DIRECTIONS :: The answer must reproduce every record exactly, with all pictures omitted.

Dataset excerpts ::
◆ ◆ ◆ ◆ ◆
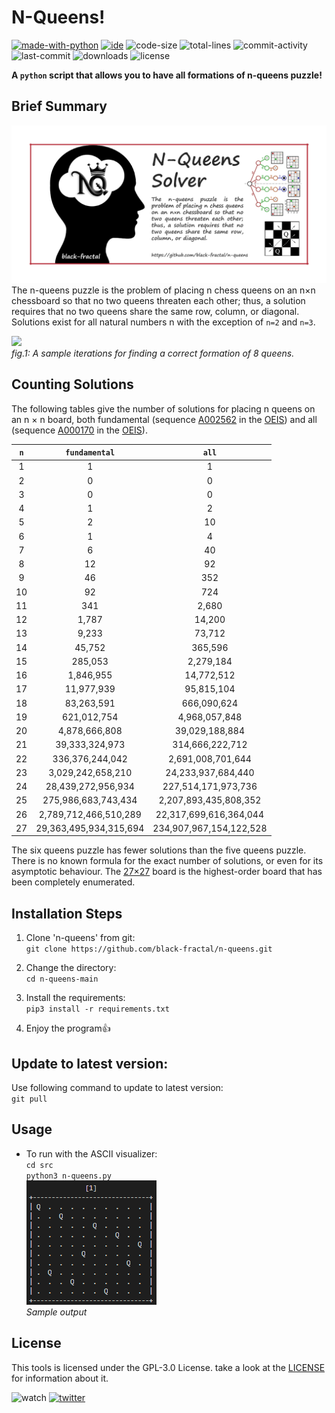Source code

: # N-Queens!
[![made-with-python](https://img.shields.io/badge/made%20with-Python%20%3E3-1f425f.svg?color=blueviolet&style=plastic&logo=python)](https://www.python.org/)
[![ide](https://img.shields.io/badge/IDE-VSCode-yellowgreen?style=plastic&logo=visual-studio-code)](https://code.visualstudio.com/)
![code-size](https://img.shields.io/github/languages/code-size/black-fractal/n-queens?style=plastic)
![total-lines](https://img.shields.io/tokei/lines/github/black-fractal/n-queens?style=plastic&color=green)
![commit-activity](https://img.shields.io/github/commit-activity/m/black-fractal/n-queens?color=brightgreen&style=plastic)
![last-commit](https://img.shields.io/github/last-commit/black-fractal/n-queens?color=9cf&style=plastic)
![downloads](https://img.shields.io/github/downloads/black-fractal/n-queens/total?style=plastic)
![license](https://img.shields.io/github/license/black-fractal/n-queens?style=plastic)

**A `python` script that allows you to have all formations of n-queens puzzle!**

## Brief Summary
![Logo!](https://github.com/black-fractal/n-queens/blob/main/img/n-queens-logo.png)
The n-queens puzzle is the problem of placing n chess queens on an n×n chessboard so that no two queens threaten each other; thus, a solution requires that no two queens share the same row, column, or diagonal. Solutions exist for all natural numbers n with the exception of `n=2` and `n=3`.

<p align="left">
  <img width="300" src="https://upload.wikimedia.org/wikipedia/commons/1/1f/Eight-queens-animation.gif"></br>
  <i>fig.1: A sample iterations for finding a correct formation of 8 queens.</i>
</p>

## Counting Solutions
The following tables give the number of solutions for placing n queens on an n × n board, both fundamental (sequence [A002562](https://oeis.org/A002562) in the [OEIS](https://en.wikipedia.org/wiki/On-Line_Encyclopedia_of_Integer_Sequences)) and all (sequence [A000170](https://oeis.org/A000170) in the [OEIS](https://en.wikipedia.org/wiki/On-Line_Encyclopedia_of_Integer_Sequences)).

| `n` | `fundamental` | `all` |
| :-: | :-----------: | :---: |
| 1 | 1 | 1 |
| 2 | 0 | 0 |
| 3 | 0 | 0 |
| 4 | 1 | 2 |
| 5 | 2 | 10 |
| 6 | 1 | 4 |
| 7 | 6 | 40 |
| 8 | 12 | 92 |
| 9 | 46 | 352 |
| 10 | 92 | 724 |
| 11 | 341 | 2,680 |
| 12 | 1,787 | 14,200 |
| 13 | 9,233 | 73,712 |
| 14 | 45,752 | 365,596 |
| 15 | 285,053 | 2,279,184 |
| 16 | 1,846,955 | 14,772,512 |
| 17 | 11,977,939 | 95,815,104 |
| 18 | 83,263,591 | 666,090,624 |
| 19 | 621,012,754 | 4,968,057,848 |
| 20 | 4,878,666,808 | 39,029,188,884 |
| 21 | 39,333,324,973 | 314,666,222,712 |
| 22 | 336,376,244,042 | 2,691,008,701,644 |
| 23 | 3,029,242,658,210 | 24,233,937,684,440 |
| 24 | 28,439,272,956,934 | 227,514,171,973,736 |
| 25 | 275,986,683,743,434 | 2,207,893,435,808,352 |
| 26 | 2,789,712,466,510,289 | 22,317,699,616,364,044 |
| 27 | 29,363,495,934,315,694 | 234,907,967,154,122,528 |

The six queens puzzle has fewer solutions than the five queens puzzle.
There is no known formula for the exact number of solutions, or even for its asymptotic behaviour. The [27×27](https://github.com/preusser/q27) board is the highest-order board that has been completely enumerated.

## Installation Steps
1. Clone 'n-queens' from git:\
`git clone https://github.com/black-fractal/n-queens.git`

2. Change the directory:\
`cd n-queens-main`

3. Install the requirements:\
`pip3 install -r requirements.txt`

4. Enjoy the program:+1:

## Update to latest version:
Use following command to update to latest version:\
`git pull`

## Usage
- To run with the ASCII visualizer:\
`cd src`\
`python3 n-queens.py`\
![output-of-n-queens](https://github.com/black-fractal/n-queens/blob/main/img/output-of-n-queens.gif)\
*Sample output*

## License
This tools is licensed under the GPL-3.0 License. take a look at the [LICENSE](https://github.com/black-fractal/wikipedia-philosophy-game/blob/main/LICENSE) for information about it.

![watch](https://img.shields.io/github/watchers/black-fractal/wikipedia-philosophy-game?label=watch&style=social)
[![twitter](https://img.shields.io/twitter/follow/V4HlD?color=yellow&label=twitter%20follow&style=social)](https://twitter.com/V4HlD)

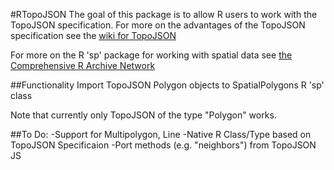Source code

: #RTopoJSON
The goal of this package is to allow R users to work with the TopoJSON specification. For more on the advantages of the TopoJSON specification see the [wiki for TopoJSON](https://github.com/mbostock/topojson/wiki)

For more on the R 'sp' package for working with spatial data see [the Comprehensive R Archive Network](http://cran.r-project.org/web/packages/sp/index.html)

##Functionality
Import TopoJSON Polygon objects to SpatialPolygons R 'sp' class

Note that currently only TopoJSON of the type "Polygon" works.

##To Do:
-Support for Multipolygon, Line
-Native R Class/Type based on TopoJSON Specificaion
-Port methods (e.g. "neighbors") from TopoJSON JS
◆ ◆ ◆ ◆ ◆
TASK RESULT ::
Source code

: # N-Queens!
[![made-with-python](https://img.shields.io/badge/made%20with-Python%20%3E3-1f425f.svg?color=blueviolet&style=plastic&logo=python)](https://www.python.org/)
[![ide](https://img.shields.io/badge/IDE-VSCode-yellowgreen?style=plastic&logo=visual-studio-code)](https://code.visualstudio.com/)
![code-size](https://img.shields.io/github/languages/code-size/black-fractal/n-queens?style=plastic)
![total-lines](https://img.shields.io/tokei/lines/github/black-fractal/n-queens?style=plastic&color=green)
![commit-activity](https://img.shields.io/github/commit-activity/m/black-fractal/n-queens?color=brightgreen&style=plastic)
![last-commit](https://img.shields.io/github/last-commit/black-fractal/n-queens?color=9cf&style=plastic)
![downloads](https://img.shields.io/github/downloads/black-fractal/n-queens/total?style=plastic)
![license](https://img.shields.io/github/license/black-fractal/n-queens?style=plastic)

**A `python` script that allows you to have all formations of n-queens puzzle!**

## Brief Summary
![Logo!](https://github.com/black-fractal/n-queens/blob/main/img/n-queens-logo.png)
The n-queens puzzle is the problem of placing n chess queens on an n×n chessboard so that no two queens threaten each other; thus, a solution requires that no two queens share the same row, column, or diagonal. Solutions exist for all natural numbers n with the exception of `n=2` and `n=3`.

<p align="left">
  <img width="300" src="https://upload.wikimedia.org/wikipedia/commons/1/1f/Eight-queens-animation.gif"></br>
  <i>fig.1: A sample iterations for finding a correct formation of 8 queens.</i>
</p>

## Counting Solutions
The following tables give the number of solutions for placing n queens on an n × n board, both fundamental (sequence [A002562](https://oeis.org/A002562) in the [OEIS](https://en.wikipedia.org/wiki/On-Line_Encyclopedia_of_Integer_Sequences)) and all (sequence [A000170](https://oeis.org/A000170) in the [OEIS](https://en.wikipedia.org/wiki/On-Line_Encyclopedia_of_Integer_Sequences)).

| `n` | `fundamental` | `all` |
| :-: | :-----------: | :---: |
| 1 | 1 | 1 |
| 2 | 0 | 0 |
| 3 | 0 | 0 |
| 4 | 1 | 2 |
| 5 | 2 | 10 |
| 6 | 1 | 4 |
| 7 | 6 | 40 |
| 8 | 12 | 92 |
| 9 | 46 | 352 |
| 10 | 92 | 724 |
| 11 | 341 | 2,680 |
| 12 | 1,787 | 14,200 |
| 13 | 9,233 | 73,712 |
| 14 | 45,752 | 365,596 |
| 15 | 285,053 | 2,279,184 |
| 16 | 1,846,955 | 14,772,512 |
| 17 | 11,977,939 | 95,815,104 |
| 18 | 83,263,591 | 666,090,624 |
| 19 | 621,012,754 | 4,968,057,848 |
| 20 | 4,878,666,808 | 39,029,188,884 |
| 21 | 39,333,324,973 | 314,666,222,712 |
| 22 | 336,376,244,042 | 2,691,008,701,644 |
| 23 | 3,029,242,658,210 | 24,233,937,684,440 |
| 24 | 28,439,272,956,934 | 227,514,171,973,736 |
| 25 | 275,986,683,743,434 | 2,207,893,435,808,352 |
| 26 | 2,789,712,466,510,289 | 22,317,699,616,364,044 |
| 27 | 29,363,495,934,315,694 | 234,907,967,154,122,528 |

The six queens puzzle has fewer solutions than the five queens puzzle.
There is no known formula for the exact number of solutions, or even for its asymptotic behaviour. The [27×27](https://github.com/preusser/q27) board is the highest-order board that has been completely enumerated.

## Installation Steps
1. Clone 'n-queens' from git:\
`git clone https://github.com/black-fractal/n-queens.git`

2. Change the directory:\
`cd n-queens-main`

3. Install the requirements:\
`pip3 install -r requirements.txt`

4. Enjoy the program:+1:

## Update to latest version:
Use following command to update to latest version:\
`git pull`

## Usage
- To run with the ASCII visualizer:\
`cd src`\
`python3 n-queens.py`\
![output-of-n-queens](https://github.com/black-fractal/n-queens/blob/main/img/output-of-n-queens.gif)\
*Sample output*

## License
This tools is licensed under the GPL-3.0 License. take a look at the [LICENSE](https://github.com/black-fractal/wikipedia-philosophy-game/blob/main/LICENSE) for information about it.

![watch](https://img.shields.io/github/watchers/black-fractal/wikipedia-philosophy-game?label=watch&style=social)
[![twitter](https://img.shields.io/twitter/follow/V4HlD?color=yellow&label=twitter%20follow&style=social)](https://twitter.com/V4HlD)

Source code

: #RTopoJSON
The goal of this package is to allow R users to work with the TopoJSON specification. For more on the advantages of the TopoJSON specification see the [wiki for TopoJSON](https://github.com/mbostock/topojson/wiki)

For more on the R 'sp' package for working with spatial data see [the Comprehensive R Archive Network](http://cran.r-project.org/web/packages/sp/index.html)

##Functionality
Import TopoJSON Polygon objects to SpatialPolygons R 'sp' class

Note that currently only TopoJSON of the type "Polygon" works.

##To Do:
-Support for Multipolygon, Line
-Native R Class/Type based on TopoJSON Specificaion
-Port methods (e.g. "neighbors") from TopoJSON JS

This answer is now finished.